== TASK DATA
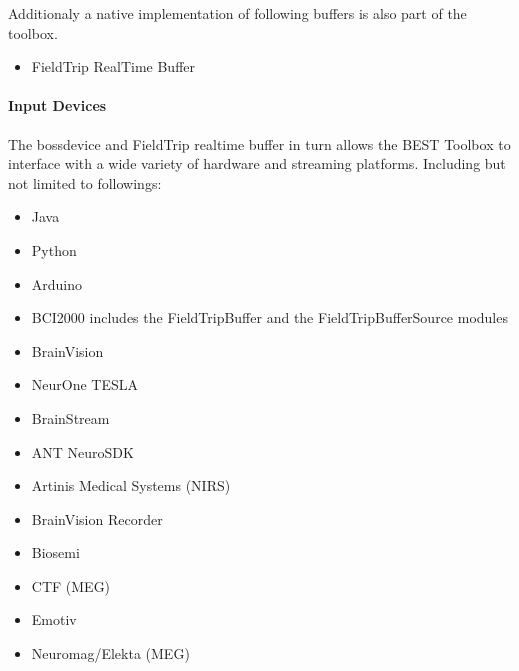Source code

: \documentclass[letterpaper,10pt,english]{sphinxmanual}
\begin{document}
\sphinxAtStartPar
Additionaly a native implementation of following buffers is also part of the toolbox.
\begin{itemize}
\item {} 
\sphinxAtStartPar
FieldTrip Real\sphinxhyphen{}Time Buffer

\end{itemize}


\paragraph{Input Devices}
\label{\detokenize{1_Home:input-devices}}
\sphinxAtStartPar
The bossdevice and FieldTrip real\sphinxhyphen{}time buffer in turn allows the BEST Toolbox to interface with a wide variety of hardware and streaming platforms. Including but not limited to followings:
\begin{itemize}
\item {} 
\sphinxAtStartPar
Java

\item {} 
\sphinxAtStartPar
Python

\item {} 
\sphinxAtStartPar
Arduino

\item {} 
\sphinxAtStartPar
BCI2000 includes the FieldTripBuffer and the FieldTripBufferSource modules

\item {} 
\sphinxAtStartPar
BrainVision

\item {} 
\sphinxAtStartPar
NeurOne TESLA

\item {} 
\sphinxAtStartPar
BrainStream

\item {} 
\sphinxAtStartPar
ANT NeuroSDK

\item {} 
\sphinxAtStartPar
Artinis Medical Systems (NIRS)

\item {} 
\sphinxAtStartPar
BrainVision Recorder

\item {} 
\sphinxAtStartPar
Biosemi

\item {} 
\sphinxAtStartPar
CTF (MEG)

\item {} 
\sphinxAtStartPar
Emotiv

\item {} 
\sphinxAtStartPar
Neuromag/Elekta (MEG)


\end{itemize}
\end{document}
====
== TASK DATA
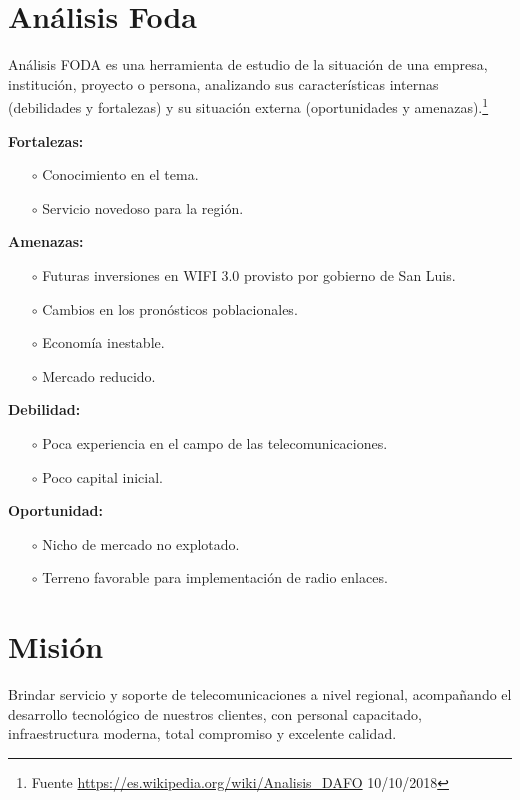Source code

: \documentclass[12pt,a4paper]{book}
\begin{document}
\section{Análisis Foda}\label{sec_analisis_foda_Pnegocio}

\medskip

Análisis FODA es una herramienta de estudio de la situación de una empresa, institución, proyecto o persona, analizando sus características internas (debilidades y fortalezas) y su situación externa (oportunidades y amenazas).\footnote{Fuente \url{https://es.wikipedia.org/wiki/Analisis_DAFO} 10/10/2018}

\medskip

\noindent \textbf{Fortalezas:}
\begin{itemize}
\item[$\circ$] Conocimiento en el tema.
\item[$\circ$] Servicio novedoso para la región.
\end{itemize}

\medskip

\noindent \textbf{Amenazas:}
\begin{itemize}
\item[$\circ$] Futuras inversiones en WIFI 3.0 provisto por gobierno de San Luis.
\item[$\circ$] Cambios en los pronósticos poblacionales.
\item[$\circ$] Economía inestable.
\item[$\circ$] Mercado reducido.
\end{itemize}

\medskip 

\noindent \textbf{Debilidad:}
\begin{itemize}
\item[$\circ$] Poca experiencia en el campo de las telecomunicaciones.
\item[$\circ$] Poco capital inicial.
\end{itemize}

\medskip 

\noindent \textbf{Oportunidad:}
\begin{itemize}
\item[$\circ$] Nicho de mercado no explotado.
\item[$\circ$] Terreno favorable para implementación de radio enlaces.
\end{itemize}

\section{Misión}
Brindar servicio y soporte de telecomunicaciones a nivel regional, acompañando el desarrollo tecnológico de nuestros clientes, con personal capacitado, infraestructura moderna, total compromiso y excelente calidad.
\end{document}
====
== TASK DATA
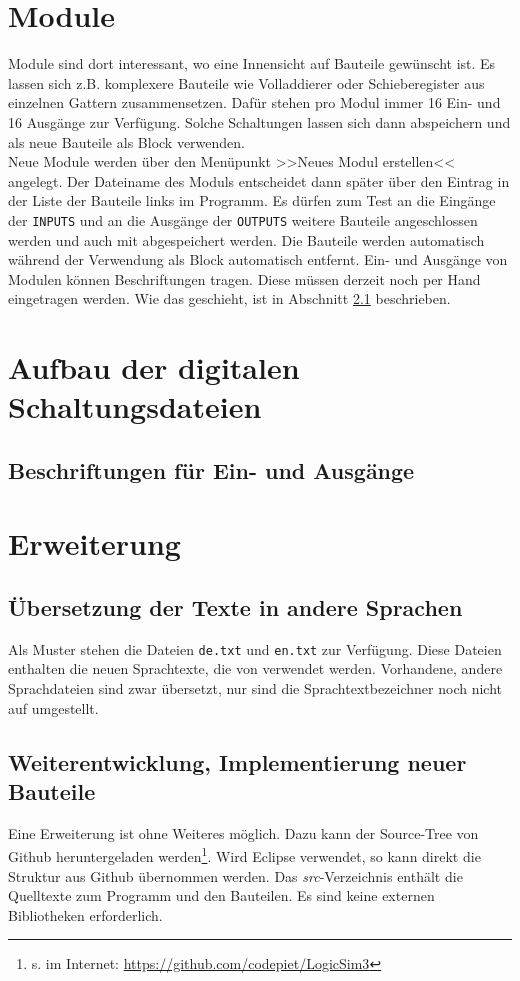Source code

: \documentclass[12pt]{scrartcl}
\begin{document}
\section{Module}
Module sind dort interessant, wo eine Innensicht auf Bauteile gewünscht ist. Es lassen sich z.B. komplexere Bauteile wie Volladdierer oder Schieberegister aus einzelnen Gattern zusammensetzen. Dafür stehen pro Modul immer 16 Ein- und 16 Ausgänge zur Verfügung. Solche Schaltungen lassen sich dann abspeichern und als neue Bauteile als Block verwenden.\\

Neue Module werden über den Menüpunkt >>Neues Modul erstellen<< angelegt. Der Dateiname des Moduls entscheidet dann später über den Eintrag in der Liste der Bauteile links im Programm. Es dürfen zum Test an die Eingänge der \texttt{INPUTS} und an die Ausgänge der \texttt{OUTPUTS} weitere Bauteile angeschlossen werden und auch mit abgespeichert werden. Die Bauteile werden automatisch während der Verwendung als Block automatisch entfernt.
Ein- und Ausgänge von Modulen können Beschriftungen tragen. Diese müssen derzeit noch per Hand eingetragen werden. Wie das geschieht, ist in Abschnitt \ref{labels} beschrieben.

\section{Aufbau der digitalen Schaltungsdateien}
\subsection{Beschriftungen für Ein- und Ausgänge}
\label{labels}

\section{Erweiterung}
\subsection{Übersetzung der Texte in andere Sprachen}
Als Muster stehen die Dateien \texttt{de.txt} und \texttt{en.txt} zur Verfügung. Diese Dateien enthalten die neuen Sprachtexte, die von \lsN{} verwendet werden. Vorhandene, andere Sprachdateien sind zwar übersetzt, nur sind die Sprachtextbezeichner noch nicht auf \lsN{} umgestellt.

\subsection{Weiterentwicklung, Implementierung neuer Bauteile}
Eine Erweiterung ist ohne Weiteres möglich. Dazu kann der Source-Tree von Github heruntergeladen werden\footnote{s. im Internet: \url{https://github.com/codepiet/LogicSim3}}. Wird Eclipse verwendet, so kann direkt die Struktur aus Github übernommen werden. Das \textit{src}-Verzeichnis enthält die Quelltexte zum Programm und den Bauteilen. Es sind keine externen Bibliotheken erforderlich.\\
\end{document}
====
WORK INSTRUCTION
Every line of the entries above that includes "https" should be copied.

WORKED SOLUTION
Análisis FODA es una herramienta de estudio de la situación de una empresa, institución, proyecto o persona, analizando sus características internas (debilidades y fortalezas) y su situación externa (oportunidades y amenazas).\footnote{Fuente \url{https://es.wikipedia.org/wiki/Analisis_DAFO} 10/10/2018}
Eine Erweiterung ist ohne Weiteres möglich. Dazu kann der Source-Tree von Github heruntergeladen werden\footnote{s. im Internet: \url{https://github.com/codepiet/LogicSim3}}. Wird Eclipse verwendet, so kann direkt die Struktur aus Github übernommen werden. Das \textit{src}-Verzeichnis enthält die Quelltexte zum Programm und den Bauteilen. Es sind keine externen Bibliotheken erforderlich.\\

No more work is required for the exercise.